- _TASK TO COMPLETE_
Below are several records. Retype exactly those lines running from the one with "if( intersects.length>0&&event.clientX <300&&event.clientY<600)" through the one with "geometry2 = new", end lines included, and no others.

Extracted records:
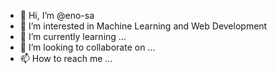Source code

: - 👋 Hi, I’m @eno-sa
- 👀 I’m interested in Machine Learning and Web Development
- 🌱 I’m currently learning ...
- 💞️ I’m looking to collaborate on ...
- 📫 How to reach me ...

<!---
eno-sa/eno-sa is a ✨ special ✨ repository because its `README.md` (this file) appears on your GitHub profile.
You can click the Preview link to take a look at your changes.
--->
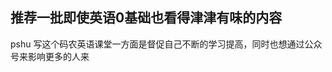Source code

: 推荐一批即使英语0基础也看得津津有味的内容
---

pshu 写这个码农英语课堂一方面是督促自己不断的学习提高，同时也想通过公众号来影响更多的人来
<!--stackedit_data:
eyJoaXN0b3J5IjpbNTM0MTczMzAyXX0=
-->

* * *

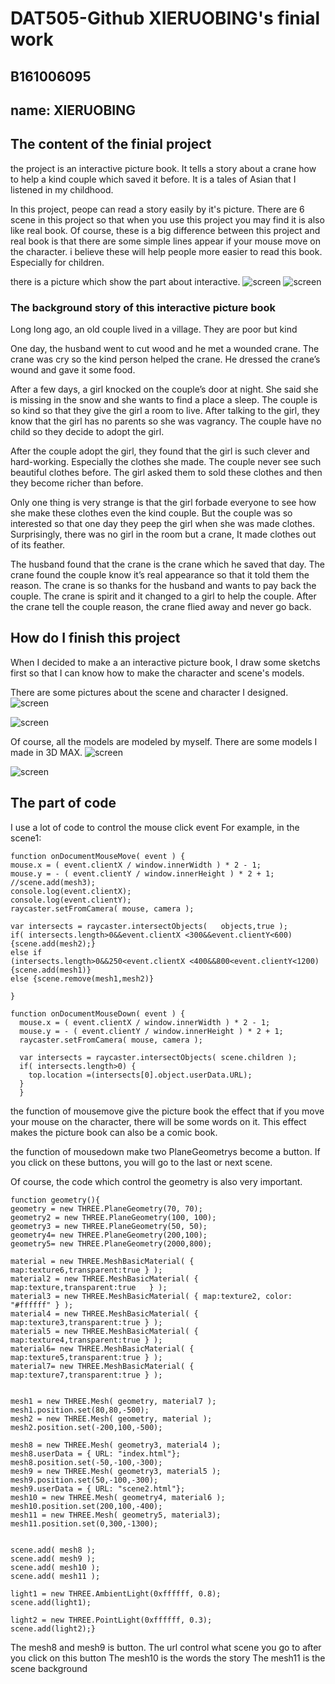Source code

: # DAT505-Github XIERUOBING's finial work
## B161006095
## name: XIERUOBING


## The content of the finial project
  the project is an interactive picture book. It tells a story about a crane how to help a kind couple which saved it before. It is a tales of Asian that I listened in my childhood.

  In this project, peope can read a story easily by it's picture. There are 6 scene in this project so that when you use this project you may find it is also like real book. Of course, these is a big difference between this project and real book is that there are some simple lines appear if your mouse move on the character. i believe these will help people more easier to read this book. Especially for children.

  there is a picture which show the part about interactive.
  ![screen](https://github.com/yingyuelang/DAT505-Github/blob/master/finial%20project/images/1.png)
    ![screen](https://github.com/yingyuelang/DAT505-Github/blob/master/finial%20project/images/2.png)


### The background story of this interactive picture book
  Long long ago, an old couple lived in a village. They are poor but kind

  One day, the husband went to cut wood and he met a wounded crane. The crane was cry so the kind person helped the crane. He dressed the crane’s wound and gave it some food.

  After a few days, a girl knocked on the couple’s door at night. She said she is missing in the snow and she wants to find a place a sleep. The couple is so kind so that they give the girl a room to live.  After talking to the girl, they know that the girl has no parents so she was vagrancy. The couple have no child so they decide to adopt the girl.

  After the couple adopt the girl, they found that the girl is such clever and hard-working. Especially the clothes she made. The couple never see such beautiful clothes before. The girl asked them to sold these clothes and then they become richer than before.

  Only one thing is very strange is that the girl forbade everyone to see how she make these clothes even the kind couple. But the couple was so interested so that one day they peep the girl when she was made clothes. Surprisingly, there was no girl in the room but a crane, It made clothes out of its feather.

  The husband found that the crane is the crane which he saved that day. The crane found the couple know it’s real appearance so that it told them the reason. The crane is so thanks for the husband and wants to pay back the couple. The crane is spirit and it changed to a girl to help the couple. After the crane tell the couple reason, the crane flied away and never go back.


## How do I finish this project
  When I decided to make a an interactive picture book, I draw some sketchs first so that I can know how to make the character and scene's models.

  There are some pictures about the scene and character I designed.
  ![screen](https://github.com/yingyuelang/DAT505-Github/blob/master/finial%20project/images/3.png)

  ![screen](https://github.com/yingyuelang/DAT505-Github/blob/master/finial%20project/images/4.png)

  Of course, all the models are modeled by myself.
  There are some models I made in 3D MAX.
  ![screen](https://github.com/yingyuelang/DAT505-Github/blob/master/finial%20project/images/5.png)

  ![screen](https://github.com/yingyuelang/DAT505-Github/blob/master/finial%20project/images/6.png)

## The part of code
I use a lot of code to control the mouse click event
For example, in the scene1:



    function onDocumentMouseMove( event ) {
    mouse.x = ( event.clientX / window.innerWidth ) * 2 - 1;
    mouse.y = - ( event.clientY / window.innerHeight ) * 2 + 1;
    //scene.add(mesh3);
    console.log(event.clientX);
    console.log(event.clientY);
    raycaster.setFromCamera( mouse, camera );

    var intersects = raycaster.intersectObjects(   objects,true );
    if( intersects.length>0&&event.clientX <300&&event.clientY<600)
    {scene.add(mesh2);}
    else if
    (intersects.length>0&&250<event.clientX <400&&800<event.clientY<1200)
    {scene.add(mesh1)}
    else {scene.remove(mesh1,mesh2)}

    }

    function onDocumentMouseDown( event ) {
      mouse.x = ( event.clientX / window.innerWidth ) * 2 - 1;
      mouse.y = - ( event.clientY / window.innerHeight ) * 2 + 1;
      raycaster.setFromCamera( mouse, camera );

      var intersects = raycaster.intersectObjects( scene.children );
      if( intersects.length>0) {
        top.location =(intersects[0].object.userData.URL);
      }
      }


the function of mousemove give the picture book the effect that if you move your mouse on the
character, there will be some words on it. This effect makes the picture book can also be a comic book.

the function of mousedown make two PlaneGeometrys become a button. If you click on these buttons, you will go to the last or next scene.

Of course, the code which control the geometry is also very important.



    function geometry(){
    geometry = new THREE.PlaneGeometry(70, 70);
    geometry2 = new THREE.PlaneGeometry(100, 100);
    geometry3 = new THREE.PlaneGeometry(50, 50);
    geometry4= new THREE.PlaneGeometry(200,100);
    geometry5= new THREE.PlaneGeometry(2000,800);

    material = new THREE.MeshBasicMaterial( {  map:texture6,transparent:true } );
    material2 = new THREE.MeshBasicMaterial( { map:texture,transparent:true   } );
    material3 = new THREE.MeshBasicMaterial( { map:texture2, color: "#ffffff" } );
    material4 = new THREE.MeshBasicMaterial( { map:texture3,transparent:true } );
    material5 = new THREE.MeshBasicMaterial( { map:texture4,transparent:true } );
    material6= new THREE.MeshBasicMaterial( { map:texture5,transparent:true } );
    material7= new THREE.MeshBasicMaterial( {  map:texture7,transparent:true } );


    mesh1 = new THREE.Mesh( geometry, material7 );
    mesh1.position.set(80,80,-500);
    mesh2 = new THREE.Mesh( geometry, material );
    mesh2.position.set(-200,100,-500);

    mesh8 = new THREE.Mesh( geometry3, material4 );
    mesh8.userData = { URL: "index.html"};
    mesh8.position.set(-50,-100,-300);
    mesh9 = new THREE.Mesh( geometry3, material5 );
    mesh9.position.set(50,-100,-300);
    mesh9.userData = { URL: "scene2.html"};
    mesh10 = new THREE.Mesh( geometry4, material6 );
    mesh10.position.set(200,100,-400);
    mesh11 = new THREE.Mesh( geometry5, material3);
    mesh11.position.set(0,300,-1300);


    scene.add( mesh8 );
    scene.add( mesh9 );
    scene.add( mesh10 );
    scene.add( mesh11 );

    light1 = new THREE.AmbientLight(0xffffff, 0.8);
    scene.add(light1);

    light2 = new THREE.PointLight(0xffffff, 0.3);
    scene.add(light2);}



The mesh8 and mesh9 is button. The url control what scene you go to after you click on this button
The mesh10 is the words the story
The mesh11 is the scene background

- _RESPONSE_
    if( intersects.length>0&&event.clientX <300&&event.clientY<600)
    {scene.add(mesh2);}
    else if
    (intersects.length>0&&250<event.clientX <400&&800<event.clientY<1200)
    {scene.add(mesh1)}
    else {scene.remove(mesh1,mesh2)}

    }

    function onDocumentMouseDown( event ) {
      mouse.x = ( event.clientX / window.innerWidth ) * 2 - 1;
      mouse.y = - ( event.clientY / window.innerHeight ) * 2 + 1;
      raycaster.setFromCamera( mouse, camera );

      var intersects = raycaster.intersectObjects( scene.children );
      if( intersects.length>0) {
        top.location =(intersects[0].object.userData.URL);
      }
      }


the function of mousemove give the picture book the effect that if you move your mouse on the
character, there will be some words on it. This effect makes the picture book can also be a comic book.

the function of mousedown make two PlaneGeometrys become a button. If you click on these buttons, you will go to the last or next scene.

Of course, the code which control the geometry is also very important.



    function geometry(){
    geometry = new THREE.PlaneGeometry(70, 70);
    geometry2 = new THREE.PlaneGeometry(100, 100);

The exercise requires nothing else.